📝 Postmortem Report - Upstream Probelm Our services
1. Summary
- Incident ID/Name:
OCT‑05‑2025_UpstreamErrorsAndWorkerScaling - Date & Time:
October 5, 2025 — from 1:54 PM to 3:55 PM (IRST) - Duration:
~2 hours 1 minute - Severity Level:
SEV‑2 – Service degradation due to upstream request saturation - Systems Affected:
Core API services, background workers, downstream integrations - Impact on Users/Business:
Users experienced intermittent API failures and degraded response times. A portion of live traffic was affected as service instances exceeded configured worker capacity, resulting in temporary upstream timeout errors.
2. Incident Timeline
(Chronological, Iran time)
- 13:54 – Monitoring dashboards and logs indicate rising upstream error rates across multiple services.
- 14:10 – API latency began spiking; errors reached ~40% of requests.
- 14:25 – Engineering started investigation into overloaded workers handling upstream calls.
- 14:45 – Identified that worker pool limits were insufficient under increased concurrent load.
- 15:10 – Worker count configuration updated and services restarted with higher concurrency capacity.
- 15:30 – Error rates dropped significantly; average latency returned to baseline values.
- 15:55 – All services confirmed healthy and fully operational.
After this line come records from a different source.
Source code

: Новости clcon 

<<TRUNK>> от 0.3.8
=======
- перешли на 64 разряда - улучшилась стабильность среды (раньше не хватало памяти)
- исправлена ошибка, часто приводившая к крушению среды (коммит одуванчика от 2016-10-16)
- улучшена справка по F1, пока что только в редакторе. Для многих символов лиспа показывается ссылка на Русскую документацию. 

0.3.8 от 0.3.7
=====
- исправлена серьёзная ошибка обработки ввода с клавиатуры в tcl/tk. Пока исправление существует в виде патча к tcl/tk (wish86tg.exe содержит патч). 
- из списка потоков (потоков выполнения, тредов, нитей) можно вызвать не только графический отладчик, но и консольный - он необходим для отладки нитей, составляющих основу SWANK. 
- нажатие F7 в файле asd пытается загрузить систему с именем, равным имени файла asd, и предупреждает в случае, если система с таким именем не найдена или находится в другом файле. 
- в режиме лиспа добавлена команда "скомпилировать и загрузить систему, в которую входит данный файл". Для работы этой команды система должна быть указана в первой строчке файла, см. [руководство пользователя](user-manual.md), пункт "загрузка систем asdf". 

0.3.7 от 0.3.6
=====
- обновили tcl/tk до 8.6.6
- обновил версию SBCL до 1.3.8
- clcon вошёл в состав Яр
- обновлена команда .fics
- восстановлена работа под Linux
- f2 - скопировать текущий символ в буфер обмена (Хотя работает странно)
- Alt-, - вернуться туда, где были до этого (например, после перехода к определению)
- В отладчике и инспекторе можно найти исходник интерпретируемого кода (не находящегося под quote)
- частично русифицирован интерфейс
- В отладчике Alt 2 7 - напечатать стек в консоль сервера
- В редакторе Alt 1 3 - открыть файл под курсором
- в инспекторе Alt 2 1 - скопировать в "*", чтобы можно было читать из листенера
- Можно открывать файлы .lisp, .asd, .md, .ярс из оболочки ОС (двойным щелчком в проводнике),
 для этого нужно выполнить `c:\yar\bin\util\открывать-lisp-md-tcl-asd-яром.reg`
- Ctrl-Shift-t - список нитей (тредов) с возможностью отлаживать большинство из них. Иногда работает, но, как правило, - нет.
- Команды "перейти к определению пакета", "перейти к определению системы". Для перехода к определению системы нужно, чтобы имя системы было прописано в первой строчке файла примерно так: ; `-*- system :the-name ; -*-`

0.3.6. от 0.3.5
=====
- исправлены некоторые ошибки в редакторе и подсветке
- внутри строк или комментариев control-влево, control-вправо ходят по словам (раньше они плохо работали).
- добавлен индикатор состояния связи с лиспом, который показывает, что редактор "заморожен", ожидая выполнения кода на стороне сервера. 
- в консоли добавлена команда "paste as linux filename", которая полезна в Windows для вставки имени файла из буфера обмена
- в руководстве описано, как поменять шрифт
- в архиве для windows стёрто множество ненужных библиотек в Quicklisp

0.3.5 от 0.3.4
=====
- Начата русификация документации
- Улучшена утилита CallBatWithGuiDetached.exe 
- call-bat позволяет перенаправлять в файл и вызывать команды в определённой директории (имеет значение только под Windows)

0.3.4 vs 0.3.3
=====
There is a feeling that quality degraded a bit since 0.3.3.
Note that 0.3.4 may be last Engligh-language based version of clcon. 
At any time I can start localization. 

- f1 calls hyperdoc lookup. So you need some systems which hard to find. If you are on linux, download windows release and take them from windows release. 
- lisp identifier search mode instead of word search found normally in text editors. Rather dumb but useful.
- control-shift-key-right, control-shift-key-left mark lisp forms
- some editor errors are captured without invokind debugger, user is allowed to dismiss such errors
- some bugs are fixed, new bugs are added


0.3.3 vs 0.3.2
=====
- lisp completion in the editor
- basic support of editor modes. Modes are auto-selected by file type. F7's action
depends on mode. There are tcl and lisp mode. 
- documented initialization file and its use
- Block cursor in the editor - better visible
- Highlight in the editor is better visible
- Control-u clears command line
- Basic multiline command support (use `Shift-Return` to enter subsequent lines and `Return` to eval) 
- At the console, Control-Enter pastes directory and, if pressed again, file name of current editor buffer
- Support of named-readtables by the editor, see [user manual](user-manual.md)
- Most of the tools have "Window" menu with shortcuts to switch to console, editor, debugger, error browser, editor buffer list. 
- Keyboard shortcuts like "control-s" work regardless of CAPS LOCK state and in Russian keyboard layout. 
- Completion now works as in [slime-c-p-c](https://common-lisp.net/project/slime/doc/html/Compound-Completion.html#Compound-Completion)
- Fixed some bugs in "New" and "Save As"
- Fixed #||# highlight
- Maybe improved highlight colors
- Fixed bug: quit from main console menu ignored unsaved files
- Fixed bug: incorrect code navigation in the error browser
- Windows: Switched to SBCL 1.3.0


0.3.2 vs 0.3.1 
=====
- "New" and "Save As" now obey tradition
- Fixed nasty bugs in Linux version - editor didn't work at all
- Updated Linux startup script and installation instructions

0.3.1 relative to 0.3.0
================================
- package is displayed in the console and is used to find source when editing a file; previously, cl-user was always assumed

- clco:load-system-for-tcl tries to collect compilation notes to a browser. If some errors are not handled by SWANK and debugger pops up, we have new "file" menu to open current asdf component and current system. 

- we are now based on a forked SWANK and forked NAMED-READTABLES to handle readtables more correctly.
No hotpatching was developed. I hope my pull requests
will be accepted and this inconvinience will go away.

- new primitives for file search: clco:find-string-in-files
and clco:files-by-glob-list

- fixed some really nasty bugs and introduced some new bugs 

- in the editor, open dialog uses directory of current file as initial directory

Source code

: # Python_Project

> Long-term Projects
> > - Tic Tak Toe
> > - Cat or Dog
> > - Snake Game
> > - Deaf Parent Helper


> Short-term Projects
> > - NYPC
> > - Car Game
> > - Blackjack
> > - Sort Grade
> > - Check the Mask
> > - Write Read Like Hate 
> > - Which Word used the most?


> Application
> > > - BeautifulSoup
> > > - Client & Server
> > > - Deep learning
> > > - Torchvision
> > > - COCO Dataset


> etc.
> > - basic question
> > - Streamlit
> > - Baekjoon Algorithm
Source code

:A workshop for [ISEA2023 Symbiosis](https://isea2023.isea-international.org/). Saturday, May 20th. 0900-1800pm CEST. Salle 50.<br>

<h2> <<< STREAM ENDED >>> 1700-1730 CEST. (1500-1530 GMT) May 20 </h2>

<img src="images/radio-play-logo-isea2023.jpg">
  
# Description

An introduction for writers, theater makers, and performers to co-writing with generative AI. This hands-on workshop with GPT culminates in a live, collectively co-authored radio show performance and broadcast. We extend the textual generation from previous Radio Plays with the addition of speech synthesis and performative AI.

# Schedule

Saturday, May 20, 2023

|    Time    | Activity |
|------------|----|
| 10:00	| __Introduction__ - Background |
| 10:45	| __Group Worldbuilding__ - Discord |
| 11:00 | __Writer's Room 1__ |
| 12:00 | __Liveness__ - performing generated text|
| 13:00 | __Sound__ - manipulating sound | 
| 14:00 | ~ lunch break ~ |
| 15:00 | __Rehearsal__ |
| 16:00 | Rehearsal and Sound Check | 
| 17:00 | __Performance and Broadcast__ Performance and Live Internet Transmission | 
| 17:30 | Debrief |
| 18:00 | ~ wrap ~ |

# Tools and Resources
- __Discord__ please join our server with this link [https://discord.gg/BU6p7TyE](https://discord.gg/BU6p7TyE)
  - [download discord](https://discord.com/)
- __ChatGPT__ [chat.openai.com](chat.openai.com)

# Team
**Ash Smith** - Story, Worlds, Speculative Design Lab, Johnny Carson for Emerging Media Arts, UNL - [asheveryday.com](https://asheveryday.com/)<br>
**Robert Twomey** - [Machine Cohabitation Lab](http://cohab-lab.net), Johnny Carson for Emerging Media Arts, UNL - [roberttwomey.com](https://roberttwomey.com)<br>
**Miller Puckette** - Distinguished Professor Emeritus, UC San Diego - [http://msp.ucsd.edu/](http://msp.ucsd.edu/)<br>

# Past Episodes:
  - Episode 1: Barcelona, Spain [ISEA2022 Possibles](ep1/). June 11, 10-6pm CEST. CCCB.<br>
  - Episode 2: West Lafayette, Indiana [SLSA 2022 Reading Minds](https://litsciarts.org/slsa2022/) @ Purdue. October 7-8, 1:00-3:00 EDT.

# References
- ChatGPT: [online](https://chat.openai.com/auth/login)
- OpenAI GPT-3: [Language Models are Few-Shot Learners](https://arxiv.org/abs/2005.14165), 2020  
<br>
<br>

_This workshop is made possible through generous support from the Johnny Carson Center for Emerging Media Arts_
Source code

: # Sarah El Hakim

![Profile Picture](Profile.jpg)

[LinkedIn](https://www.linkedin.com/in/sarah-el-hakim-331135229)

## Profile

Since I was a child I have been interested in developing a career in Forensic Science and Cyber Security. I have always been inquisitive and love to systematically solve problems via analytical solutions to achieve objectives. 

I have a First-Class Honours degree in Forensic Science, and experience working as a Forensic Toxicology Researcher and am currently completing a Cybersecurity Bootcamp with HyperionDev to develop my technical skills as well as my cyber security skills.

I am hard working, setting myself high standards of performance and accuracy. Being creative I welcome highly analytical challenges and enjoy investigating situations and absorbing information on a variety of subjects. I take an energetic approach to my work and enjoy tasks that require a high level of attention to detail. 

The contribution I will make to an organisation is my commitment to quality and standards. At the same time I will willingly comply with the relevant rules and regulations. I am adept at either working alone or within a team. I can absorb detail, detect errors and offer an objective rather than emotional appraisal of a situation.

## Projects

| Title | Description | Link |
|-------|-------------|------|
Incident closed.
3. Root Cause Analysis
- Immediate Cause:
Insufficient worker pool capacity, leading to request queue saturation and upstream timeouts. - Underlying Cause:
Worker configuration set for average traffic levels, lacking dynamic auto‑scaling or adaptive concurrency management. - Why It Wasn’t Prevented/Detected Earlier:
Existing performance monitoring focused on CPU and memory utilization, not on worker queue backlog or request concurrency limits. - Five Whys:
- Users saw upstream errors → because requests queued and timed out.
- Requests queued → because available workers were fully busy.
- Workers were overloaded → due to increased simultaneous traffic.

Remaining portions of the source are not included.